# Power Supply / SMPS



## klinux (Sep 26, 2004)

- whats the best power supply in indian market for amd / intel based motherboards ? what are the specs ?
not a lot of thought is ever put into PS unit . got an amd 2600+ / asus a7v8x-mx running at 1.5ghz 266 fsb (Underclocked) / dvd combo / 2 extra cabinet fans rear and front 

- when running at normal 1.9ghz 333 the smps goes bust . had prob with original 300 watts touchmate . switched to 350 watts zebronics . same problem occurs on monthly basis . service centre says fuse / fan goes bust . there is no short circuit . can the heating of the cpu / mb cause probs in smps ? y do some smps have single at connector connected to atx power supply ? 

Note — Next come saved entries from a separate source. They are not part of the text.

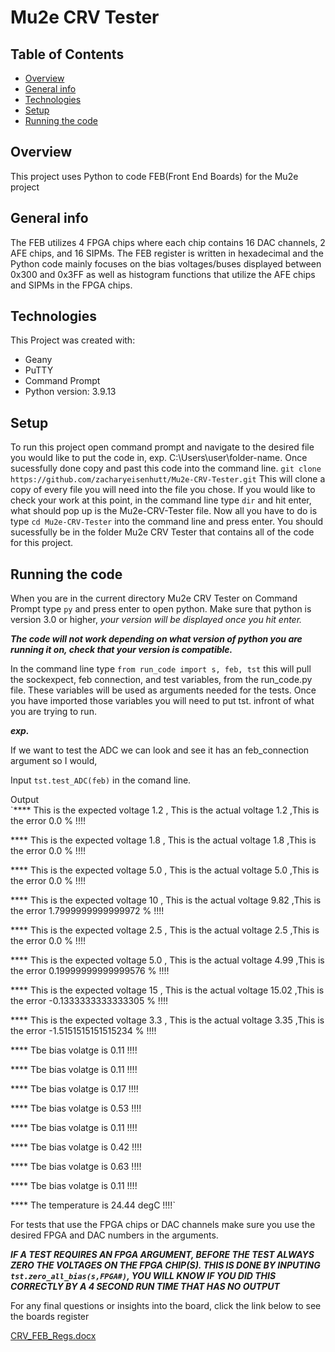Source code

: # Mu2e CRV Tester
## Table of Contents
* [Overview](#overview)
* [General info](#general-info)
* [Technologies](#technologies)
* [Setup](#setup)
* [Running the code](#running-the-code)
## Overview 
This project uses Python to code FEB(Front End Boards) for the Mu2e project  
## General info 
The FEB utilizes 4 FPGA chips where each chip contains 16 DAC channels, 2 AFE chips, and 16 SIPMs. The FEB register is written in hexadecimal and the Python code mainly focuses on the bias voltages/buses displayed between 0x300 and 0x3FF as well as histogram functions that utilize the AFE chips and SIPMs in the FPGA chips. 
## Technologies 
This Project was created with:
* Geany 
* PuTTY
* Command Prompt 
* Python version: 3.9.13
## Setup 
To run this project open command prompt and navigate to the desired file you would like to put the code in,
exp. C:\Users\user\folder-name. Once sucessfully done copy and past this code into the command line.
`git clone https://github.com/zacharyeisenhutt/Mu2e-CRV-Tester.git`
This will clone a copy of every file you will need into the file you chose.
If you would like to check your work at this point, in the command line type `dir` and hit enter, what should pop up is the Mu2e-CRV-Tester file.
Now all you have to do is type `cd Mu2e-CRV-Tester` into the command line and press enter.
You should sucessfully be in the folder Mu2e CRV Tester that contains all of the code for this project. 
## Running the code 
When you are in the current directory Mu2e CRV Tester on Command Prompt type `py` and press enter to open python. Make sure that python is version 3.0 or higher, *your version will be displayed once you hit enter.*

***The code will not work depending on what version of python you are running it on, check that your version is compatible.***

In the command line type `from run_code import s, feb, tst` this will pull the sockexpect, feb connection, and test variables, from the run_code.py file.
These variables will be used as arguments needed for the tests.
Once you have imported those variables you will need to put tst. infront of what you are trying to run.

***exp.*** 

If we want to test the ADC we can look and see it has an feb_connection argument so I would,

Input `tst.test_ADC(feb)` in the comand line. 

Output  
 `**** This is the expected voltage 1.2 , This is the actual voltage 1.2 ,This is the error 0.0 % !!!!
 
 **** This is the expected voltage 1.8 , This is the actual voltage 1.8 ,This is the error 0.0 % !!!!
 
 **** This is the expected voltage 5.0 , This is the actual voltage 5.0 ,This is the error 0.0 % !!!!
 
 **** This is the expected voltage 10 , This is the actual voltage 9.82 ,This is the error 1.7999999999999972 % !!!!
 
 **** This is the expected voltage 2.5 , This is the actual voltage 2.5 ,This is the error 0.0 % !!!!
 
 **** This is the expected voltage 5.0 , This is the actual voltage 4.99 ,This is the error 0.19999999999999576 % !!!!
 
 **** This is the expected voltage 15 , This is the actual voltage 15.02 ,This is the error -0.1333333333333305 % !!!!
 
 **** This is the expected voltage 3.3 , This is the actual voltage 3.35 ,This is the error -1.5151515151515234 % !!!!
 
 **** Tbe bias volatge is 0.11  !!!!
 
 **** Tbe bias volatge is 0.11  !!!!
 
 **** Tbe bias volatge is 0.17  !!!!
 
 **** Tbe bias volatge is 0.53  !!!!
 
 **** Tbe bias volatge is 0.11  !!!!
 
 **** Tbe bias volatge is 0.42  !!!!
 
 **** Tbe bias volatge is 0.63  !!!!
 
 **** Tbe bias volatge is 0.11  !!!!
 
 **** The temperature is 24.44 degC !!!!`

For tests that use the FPGA chips or DAC channels make sure you use the desired FPGA and DAC numbers in the arguments.

***IF A TEST REQUIRES AN FPGA ARGUMENT, BEFORE THE TEST ALWAYS ZERO THE VOLTAGES ON THE FPGA CHIP(S). THIS IS DONE BY INPUTING `tst.zero_all_bias(s,FPGA#)`, YOU WILL KNOW IF YOU DID THIS CORRECTLY BY A 4 SECOND RUN TIME THAT HAS NO OUTPUT***

For any final questions or insights into the board, click the link below to see the boards register  

[CRV_FEB_Regs.docx](https://github.com/zacharyeisenhutt/Mu2e-CRV-Tester/files/10322233/CRV_FEB_Regs.4.docx)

- any idea on where thermal compounds sold in chennai ? amd says warranty void if we use artic silver stuff as it sometimes shorts the processor . are there alternative compounds , preferbly cheap ones ?


----------



## theraven (Sep 26, 2004)

go in for a min. 400w psu from powersafe
its good
ull get realll cheap thermal compounds even like 10 bucks a small bottle types
no use
they suck
go in for artic silver
500 bucks a tube
dunno where in chennai tho


----------



## gxsaurav (Sep 26, 2004)

True, go for atleast 400W SMPS even if it is not Powersafe, also thermal compund is not a must as Intel & AMD already come with retail HSF with Thermal compound or tape


----------



## klinux (Sep 27, 2004)

thanks for the reply . 

does powersafe have the fan at bottom of the unit like antec ones ? 
was thinking of artic silver , but seems amd warranty is void if u use that . artic silver acts as a conductor and could short ur processor . have u tried artic silver ? how much of a temperature have u gotten


----------



## blade_runner (Sep 27, 2004)

AS doesnt act totally like a conductor but yeah it cud screw ur proccy if u  are not sure what u are doing.


----------



## digen (Sep 27, 2004)

Correct me if i'm wrong but yes it does have a extra fan at the bottom.Check its review at techtree, I searched for it but couldnt find it there.


----------



## theraven (Sep 28, 2004)

not bottom
on the inside of the case
but yeah there is an additional fan


----------



## richard nightly (Sep 28, 2004)

The prices of the Antec power supplies were reduced  last month. I bought my Antec True Power 480w for 4700/-. It used to be 8500/- before that. I think the 430w and 330w are also available at lower prices. Check for models available here...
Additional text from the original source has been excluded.